Solo, en el agua monstruosa, los pies que giraban en el vacío, en un intento desesperado de tocar un eje, un atisbo de rumbo, un trozo de madera al que aferrarse. Y delante, el remolino de un abismo insondable que lo iba succionando, arrastrándolo más y más abajo. Y esa pelea suya, esa obstinada agitación con el propósito de mantenerse a flote de alguna manera, no hacía sino hundirlo cada vez más profundamente. ¡Ay, cómo le gustaría poder salir de semejante y tormentoso dilema! Pero no tenía fuerzas y, por lo tanto, se abandonaba a su dolor como el náufrago que al final, agotadas las fuerzas, dejaba que el mar se cerrara, burbujeante y terrible, por encima de él.

Salió a la plaza. Vio que ese día, al principio inundado de sol, entregaba el cielo al color de las cadenas. Pronto empezó a caer una lluvia fina pero helada.
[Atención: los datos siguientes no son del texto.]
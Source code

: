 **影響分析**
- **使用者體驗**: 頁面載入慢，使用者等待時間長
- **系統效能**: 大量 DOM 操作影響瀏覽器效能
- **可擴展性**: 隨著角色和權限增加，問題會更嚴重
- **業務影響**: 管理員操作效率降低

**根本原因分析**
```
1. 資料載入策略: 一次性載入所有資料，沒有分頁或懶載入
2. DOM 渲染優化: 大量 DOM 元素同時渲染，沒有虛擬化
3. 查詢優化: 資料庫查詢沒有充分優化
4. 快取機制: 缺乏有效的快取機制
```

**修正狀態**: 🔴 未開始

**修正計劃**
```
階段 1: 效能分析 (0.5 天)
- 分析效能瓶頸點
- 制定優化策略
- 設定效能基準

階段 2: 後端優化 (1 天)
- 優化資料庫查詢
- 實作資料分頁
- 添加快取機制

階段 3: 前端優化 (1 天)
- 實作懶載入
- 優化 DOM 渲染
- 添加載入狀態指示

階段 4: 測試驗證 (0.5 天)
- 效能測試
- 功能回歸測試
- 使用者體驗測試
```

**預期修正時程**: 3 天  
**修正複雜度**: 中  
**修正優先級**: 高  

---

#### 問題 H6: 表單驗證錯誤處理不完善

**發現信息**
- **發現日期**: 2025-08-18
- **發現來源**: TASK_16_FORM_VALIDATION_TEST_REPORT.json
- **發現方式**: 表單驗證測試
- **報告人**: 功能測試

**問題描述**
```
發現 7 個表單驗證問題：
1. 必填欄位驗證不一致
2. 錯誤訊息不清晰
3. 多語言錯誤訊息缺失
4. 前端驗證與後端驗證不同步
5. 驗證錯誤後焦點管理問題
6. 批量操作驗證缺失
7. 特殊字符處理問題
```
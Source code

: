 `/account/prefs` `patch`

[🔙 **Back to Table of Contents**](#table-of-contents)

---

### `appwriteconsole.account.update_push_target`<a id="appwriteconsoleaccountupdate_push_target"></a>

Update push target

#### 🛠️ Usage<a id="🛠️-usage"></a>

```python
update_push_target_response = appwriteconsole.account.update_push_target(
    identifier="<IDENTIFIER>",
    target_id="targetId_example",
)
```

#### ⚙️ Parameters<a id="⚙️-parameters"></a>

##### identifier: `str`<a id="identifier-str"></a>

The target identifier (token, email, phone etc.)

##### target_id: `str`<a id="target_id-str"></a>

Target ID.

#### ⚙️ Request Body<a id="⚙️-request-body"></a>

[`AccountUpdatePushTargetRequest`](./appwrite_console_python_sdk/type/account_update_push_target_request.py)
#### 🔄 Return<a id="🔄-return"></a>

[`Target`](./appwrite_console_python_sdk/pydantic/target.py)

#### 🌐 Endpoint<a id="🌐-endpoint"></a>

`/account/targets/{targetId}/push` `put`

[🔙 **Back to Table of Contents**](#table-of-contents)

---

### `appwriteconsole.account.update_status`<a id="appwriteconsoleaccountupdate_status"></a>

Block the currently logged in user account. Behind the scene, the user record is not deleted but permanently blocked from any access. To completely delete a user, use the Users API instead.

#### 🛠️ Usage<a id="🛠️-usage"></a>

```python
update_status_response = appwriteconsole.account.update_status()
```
No estaba lejos de casa, aunque tenía la sensación de que la bóveda celeste se estaba preparando para llorar.

Inspiró hondo ese olor a lluvia, seguro de que anunciaba algo inminente y trágico.

Sintió un estremecimiento. Entonces, con el corazón herido por unos pensamientos que le debilitaban la mente, se puso en marcha.